*** Data for the task ***

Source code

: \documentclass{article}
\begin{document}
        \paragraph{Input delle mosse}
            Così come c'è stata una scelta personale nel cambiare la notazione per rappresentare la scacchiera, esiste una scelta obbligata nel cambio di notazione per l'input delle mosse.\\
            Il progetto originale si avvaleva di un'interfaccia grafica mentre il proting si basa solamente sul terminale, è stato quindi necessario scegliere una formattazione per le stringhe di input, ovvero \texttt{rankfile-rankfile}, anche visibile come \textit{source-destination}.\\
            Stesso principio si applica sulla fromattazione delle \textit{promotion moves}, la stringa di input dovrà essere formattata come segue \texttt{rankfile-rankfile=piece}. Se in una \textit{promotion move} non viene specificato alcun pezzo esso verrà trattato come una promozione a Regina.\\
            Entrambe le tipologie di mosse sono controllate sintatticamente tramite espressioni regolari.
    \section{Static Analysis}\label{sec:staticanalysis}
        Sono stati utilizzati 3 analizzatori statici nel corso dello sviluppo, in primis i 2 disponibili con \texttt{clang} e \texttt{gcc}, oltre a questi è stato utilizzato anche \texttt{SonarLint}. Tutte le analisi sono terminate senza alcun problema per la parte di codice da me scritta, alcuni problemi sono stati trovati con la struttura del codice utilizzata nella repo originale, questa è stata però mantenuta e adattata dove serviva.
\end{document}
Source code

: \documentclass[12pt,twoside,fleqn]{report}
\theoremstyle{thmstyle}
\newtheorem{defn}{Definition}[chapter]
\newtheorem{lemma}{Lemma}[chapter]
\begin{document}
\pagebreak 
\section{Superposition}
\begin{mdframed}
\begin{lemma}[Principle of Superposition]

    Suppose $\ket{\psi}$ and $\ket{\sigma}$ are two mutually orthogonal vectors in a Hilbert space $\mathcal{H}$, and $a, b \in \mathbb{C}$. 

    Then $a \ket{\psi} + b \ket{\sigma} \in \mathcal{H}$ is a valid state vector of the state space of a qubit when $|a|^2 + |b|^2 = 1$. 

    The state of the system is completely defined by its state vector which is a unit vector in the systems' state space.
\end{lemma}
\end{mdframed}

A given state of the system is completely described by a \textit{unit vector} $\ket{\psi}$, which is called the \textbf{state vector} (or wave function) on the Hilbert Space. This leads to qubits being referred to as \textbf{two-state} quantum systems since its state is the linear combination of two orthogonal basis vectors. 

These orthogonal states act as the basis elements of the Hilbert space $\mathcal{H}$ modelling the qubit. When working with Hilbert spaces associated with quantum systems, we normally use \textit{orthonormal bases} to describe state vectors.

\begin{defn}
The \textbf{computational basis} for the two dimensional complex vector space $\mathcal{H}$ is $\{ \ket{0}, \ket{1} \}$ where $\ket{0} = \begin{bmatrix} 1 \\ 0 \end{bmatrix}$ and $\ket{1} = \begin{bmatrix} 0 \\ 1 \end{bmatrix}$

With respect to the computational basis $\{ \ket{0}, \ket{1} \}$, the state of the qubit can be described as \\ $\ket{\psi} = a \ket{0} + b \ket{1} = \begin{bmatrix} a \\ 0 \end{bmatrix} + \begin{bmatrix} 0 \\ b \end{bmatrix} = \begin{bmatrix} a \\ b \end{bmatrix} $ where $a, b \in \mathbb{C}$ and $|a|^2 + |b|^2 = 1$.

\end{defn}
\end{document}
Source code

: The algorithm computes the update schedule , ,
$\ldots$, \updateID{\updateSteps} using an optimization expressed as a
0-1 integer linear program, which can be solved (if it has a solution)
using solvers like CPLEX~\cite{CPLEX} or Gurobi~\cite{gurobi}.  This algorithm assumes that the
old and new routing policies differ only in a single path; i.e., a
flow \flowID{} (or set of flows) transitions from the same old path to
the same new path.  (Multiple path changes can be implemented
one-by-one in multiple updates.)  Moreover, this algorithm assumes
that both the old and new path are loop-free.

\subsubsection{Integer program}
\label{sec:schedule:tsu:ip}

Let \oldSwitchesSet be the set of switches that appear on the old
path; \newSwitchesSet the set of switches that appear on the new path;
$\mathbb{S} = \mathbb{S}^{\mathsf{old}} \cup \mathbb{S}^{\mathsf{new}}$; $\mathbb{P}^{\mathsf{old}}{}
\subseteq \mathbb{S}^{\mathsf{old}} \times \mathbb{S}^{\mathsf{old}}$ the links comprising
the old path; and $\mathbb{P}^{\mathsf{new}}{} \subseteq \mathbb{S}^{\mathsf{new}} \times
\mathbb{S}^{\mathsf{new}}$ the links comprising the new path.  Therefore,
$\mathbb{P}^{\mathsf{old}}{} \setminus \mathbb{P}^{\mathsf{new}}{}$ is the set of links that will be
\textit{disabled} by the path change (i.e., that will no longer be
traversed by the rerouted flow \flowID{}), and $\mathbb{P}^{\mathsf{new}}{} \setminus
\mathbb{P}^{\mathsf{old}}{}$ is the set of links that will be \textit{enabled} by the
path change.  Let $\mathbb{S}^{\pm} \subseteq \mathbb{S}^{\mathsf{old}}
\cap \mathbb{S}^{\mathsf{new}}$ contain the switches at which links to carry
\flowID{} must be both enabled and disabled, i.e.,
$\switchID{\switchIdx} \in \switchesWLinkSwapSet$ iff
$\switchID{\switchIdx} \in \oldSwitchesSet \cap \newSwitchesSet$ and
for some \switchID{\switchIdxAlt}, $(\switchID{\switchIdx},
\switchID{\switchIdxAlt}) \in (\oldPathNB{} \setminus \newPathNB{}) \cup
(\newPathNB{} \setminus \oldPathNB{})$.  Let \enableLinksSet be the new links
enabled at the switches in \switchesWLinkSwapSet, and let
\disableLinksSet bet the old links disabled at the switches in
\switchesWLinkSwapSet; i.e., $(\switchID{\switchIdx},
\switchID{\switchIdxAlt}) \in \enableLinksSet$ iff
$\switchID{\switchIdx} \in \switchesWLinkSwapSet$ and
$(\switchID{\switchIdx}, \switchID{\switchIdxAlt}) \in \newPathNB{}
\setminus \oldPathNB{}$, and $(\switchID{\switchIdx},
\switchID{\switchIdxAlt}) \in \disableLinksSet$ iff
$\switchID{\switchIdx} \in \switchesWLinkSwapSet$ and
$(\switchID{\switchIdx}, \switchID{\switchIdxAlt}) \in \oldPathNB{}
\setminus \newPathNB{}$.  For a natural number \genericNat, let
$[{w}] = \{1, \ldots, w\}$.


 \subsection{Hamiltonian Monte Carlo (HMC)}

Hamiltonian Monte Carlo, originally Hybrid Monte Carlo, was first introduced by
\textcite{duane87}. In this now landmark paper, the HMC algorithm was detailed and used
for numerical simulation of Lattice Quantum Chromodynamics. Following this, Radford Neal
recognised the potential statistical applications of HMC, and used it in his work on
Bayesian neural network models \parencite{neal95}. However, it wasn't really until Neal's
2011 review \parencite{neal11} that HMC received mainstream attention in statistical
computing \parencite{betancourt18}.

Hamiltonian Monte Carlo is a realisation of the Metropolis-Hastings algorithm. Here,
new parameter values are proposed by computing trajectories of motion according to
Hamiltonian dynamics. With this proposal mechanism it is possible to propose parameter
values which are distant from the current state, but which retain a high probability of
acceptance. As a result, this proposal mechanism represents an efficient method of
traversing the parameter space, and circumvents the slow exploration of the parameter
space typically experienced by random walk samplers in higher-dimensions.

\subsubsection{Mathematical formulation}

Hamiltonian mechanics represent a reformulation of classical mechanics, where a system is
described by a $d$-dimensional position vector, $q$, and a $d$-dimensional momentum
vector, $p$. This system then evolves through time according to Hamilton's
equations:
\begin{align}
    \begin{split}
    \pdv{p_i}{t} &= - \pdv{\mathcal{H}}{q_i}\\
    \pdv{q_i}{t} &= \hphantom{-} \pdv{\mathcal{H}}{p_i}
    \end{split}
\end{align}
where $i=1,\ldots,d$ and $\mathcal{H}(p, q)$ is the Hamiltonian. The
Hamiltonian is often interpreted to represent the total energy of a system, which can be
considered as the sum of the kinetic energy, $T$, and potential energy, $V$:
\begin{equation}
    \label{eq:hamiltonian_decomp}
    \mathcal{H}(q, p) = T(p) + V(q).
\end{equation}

*** End of Data for the task ***

▸ What the task requires
If a line above holds the word "begin", copy it.

▸ The completed task
\begin{document}
\begin{document}
\begin{mdframed}
\begin{lemma}[Principle of Superposition]
\begin{defn}
The \textbf{computational basis} for the two dimensional complex vector space $\mathcal{H}$ is $\{ \ket{0}, \ket{1} \}$ where $\ket{0} = \begin{bmatrix} 1 \\ 0 \end{bmatrix}$ and $\ket{1} = \begin{bmatrix} 0 \\ 1 \end{bmatrix}$
With respect to the computational basis $\{ \ket{0}, \ket{1} \}$, the state of the qubit can be described as \\ $\ket{\psi} = a \ket{0} + b \ket{1} = \begin{bmatrix} a \\ 0 \end{bmatrix} + \begin{bmatrix} 0 \\ b \end{bmatrix} = \begin{bmatrix} a \\ b \end{bmatrix} $ where $a, b \in \mathbb{C}$ and $|a|^2 + |b|^2 = 1$.
\begin{align}
    \begin{split}
\begin{equation}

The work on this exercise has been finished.